Eating lunch after church in Fukuoka
Visiting the ruins of Fukuoka Castle
We visited a small island where we turned over rocks on the beach and did other such things.
We headed to Kyoto next, having heard rave reviews from various people. Kyoto is indeed beautiful… but it’s probably the only place we visited where we don’t think we would want to live. Even if we lived in Kyoto for 20 years, we would still be treated like tourists… since there are a lot of tourists there.
Kyoto is sometimes known as the spiritual center of Japan; within the city there are hundreds of shrines and temples. We visited a number of shrines and temples; the grounds were beautifully kept, especially at the temples nestled into the tree-covered hillside.
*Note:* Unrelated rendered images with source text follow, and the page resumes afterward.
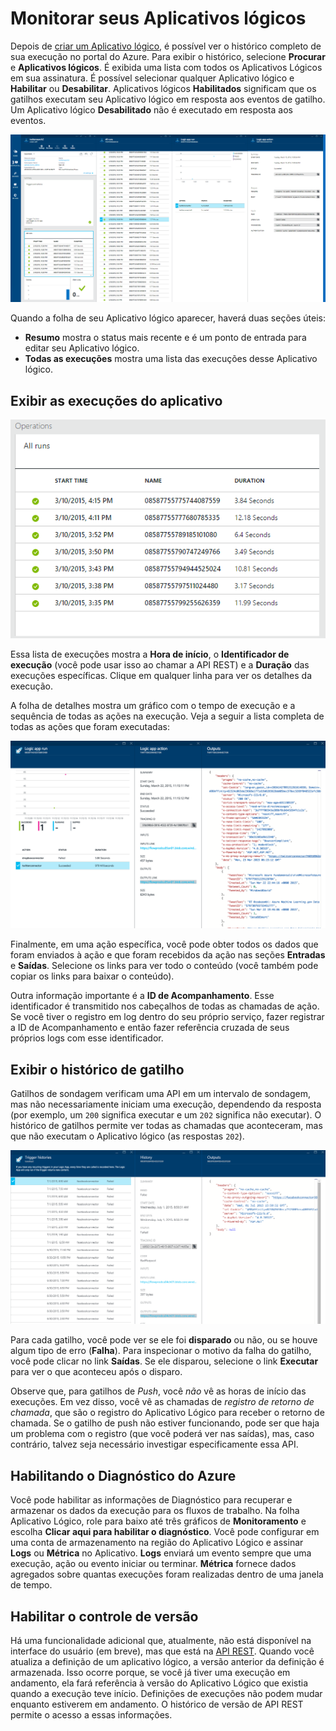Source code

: <properties 
	pageTitle="Monitorar seus Aplicativos lógicos no Serviço de Aplicativo do Azure | Microsoft Azure" 
	description="Como ver o que os Aplicativos lógicos fizeram" 
	authors="stepsic-microsoft-com" 
	manager="erikre" 
	editor="" 
	services="app-service\logic" 
	documentationCenter=""/>

<tags
	ms.service="app-service-logic"
	ms.workload="integration"
	ms.tgt_pltfrm="na"
	ms.devlang="na"
	ms.topic="article"
	ms.date="05/31/2016"
	ms.author="stepsic"/>

# Monitorar seus Aplicativos lógicos

Depois de [criar um Aplicativo lógico](app-service-logic-create-a-logic-app.md), é possível ver o histórico completo de sua execução no portal do Azure. Para exibir o histórico, selecione **Procurar** e **Aplicativos lógicos**. É exibida uma lista com todos os Aplicativos Lógicos em sua assinatura. É possível selecionar qualquer Aplicativo lógico e **Habilitar** ou **Desabilitar**. Aplicativos lógicos **Habilitados** significam que os gatilhos executam seu Aplicativo lógico em resposta aos eventos de gatilho. Um Aplicativo lógico **Desabilitado** não é executado em resposta aos eventos.

![Visão geral](./media/app-service-logic-monitor-your-logic-apps/overview.png)

Quando a folha de seu Aplicativo lógico aparecer, haverá duas seções úteis:

- **Resumo** mostra o status mais recente e é um ponto de entrada para editar seu Aplicativo lógico.
- **Todas as execuções** mostra uma lista das execuções desse Aplicativo lógico.

## Exibir as execuções do aplicativo

![Todas as execuções](./media/app-service-logic-monitor-your-logic-apps/allruns.png)

Essa lista de execuções mostra a **Hora de início**, o **Identificador de execução** (você pode usar isso ao chamar a API REST) e a **Duração** das execuções específicas. Clique em qualquer linha para ver os detalhes da execução.

A folha de detalhes mostra um gráfico com o tempo de execução e a sequência de todas as ações na execução. Veja a seguir a lista completa de todas as ações que foram executadas:

![Execução e ações](./media/app-service-logic-monitor-your-logic-apps/runandaction.png)

Finalmente, em uma ação específica, você pode obter todos os dados que foram enviados à ação e que foram recebidos da ação nas seções **Entradas** e **Saídas**. Selecione os links para ver todo o conteúdo (você também pode copiar os links para baixar o conteúdo).

Outra informação importante é a **ID de Acompanhamento**. Esse identificador é transmitido nos cabeçalhos de todas as chamadas de ação. Se você tiver o registro em log dentro do seu próprio serviço, fazer registrar a ID de Acompanhamento e então fazer referência cruzada de seus próprios logs com esse identificador.

## Exibir o histórico de gatilho 

Gatilhos de sondagem verificam uma API em um intervalo de sondagem, mas não necessariamente iniciam uma execução, dependendo da resposta (por exemplo, um `200` significa executar e um `202` significa não executar). O histórico de gatilhos permite ver todas as chamadas que aconteceram, mas que não executam o Aplicativo lógico (as respostas `202`).

![Histórico de gatilho](./media/app-service-logic-monitor-your-logic-apps/triggerhistory.png)

Para cada gatilho, você pode ver se ele foi **disparado** ou não, ou se houve algum tipo de erro (**Falha**). Para inspecionar o motivo da falha do gatilho, você pode clicar no link **Saídas**. Se ele disparou, selecione o link **Executar** para ver o que aconteceu após o disparo.

Observe que, para gatilhos de *Push*, você *não* vê as horas de início das execuções. Em vez disso, você vê as chamadas de *registro de retorno de chamada*, que são o registro do Aplicativo Lógico para receber o retorno de chamada. Se o gatilho de push não estiver funcionando, pode ser que haja um problema com o registro (que você poderá ver nas saídas), mas, caso contrário, talvez seja necessário investigar especificamente essa API.

## Habilitando o Diagnóstico do Azure

Você pode habilitar as informações de Diagnóstico para recuperar e armazenar os dados da execução para os fluxos de trabalho. Na folha Aplicativo Lógico, role para baixo até três gráficos de **Monitoramento** e escolha **Clicar aqui para habilitar o diagnóstico**. Você pode configurar em uma conta de armazenamento na região do Aplicativo Lógico e assinar **Logs** ou **Métrica** no Aplicativo. **Logs** enviará um evento sempre que uma execução, ação ou evento iniciar ou terminar. **Métrica** fornece dados agregados sobre quantas execuções foram realizadas dentro de uma janela de tempo.

## Habilitar o controle de versão

Há uma funcionalidade adicional que, atualmente, não está disponível na interface do usuário (em breve), mas que está na [API REST](https://msdn.microsoft.com/library/azure/mt643788.aspx). Quando você atualiza a definição de um aplicativo lógico, a versão anterior da definição é armazenada. Isso ocorre porque, se você já tiver uma execução em andamento, ela fará referência à versão do Aplicativo Lógico que existia quando a execução teve início. Definições de execuções não podem mudar enquanto estiverem em andamento. O histórico de versão de API REST permite o acesso a essas informações.

<!---HONumber=AcomDC_0601_2016-->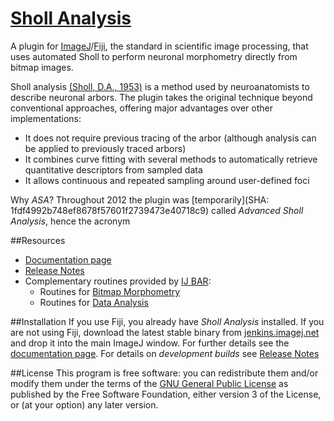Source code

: # [Sholl Analysis](http://fiji.sc/Sholl_Analysis)

A plugin for [ImageJ](http://imagej.nih.gov/ij/)/[Fiji](http://fiji.sc/), the standard in scientific image processing, that uses automated  Sholl to perform neuronal morphometry directly from bitmap images.

Sholl analysis [(Sholl, D.A., 1953)](http://www.ncbi.nlm.nih.gov/pmc/articles/PMC1244622/) is a method used by neuroanatomists to describe neuronal arbors. The plugin takes the original technique beyond conventional approaches, offering major advantages over other implementations:

  * It does not require previous tracing of the arbor (although analysis can be applied to previously traced arbors)
  * It combines curve fitting with several methods to automatically retrieve quantitative descriptors from sampled data
  * It allows continuous and repeated sampling around user-defined foci

Why _ASA_? Throughout 2012 the plugin was [temporarily](SHA: 1fdf4992b748ef8678f57601f2739473e40718c9) called _Advanced Sholl Analysis_, hence the acronym


##Resources
 - [Documentation page](http://fiji.sc/Sholl_Analysis)
 - [Release Notes](./Notes.md)
 - Complementary routines provided by [IJ BAR](https://github.com/tferr/Scripts#scripts):
   - Routines for [Bitmap Morphometry](https://github.com/tferr/Scripts#neuronal-morphometry)
   - Routines for [Data Analysis](https://github.com/tferr/Scripts#data-analysis)


##Installation
If you use Fiji, you already have _Sholl Analysis_ installed. If you are not using Fiji, download
the latest stable binary from [jenkins.imagej.net](http://jenkins.imagej.net/job/Sholl-Analysis/lastStableBuild/) and drop it into the main ImageJ window. For further details see the [documentation page](http://fiji.sc/Sholl_Analysis#Non-Fiji_users). For details on _development builds_ see [Release Notes](./Notes.md#)


##License
This program is free software: you can redistribute them and/or modify them under the terms of the
[GNU General Public License](http://www.gnu.org/licenses/gpl.txt) as published by the Free Software
Foundation, either version 3 of the License, or (at your option) any later version.

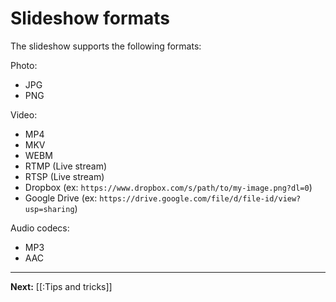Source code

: # Slideshow formats

The slideshow supports the following formats:

Photo:

* JPG
* PNG

Video:

* MP4
* MKV
* WEBM
* RTMP (Live stream)
* RTSP (Live stream)
* Dropbox (ex: `https://www.dropbox.com/s/path/to/my-image.png?dl=0`)
* Google Drive (ex: `https://drive.google.com/file/d/file-id/view?usp=sharing`)

Audio codecs:

* MP3
* AAC

---

**Next:** [[:Tips and tricks]]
At one of the temples, we stumbled upon some kind of ceremony, which we watched for a while. I chatted with some of the participants (several Buddhist nuns) in the public bath later that evening back at our hotel.
The food in Kyoto was particularly enjoyable; given the large number of Buddhists in the city, tofu and vegetable dishes were specialties.
Take note how far out into the street this geisha is standing--to keep the tourists from thrusting their cameras in her face.
Enjoying some cold soba between temples
We spent the next several days in the Hakone region, trying to get a glimpse of Mt. Fuji. We didn’t; it was too cloudy. Instead, we enjoyed looking at big trees.
Our last stop before we returned to Tokyo was Inuyama, where we met up with another person named Yuka, whom we also met in Vancouver. We saw the oldest castle in Japan, cooked tonkatsu together, and generally enjoyed chatting with Yuka and her mom and sister. We also learned about how an average Japanese family practices Shinto and Buddhism.
Keith flips the tonkatsu...
On a whim, we made fried okra too!
And then back to Tokyo… and our Japanese vacation ended, along with our short term mission.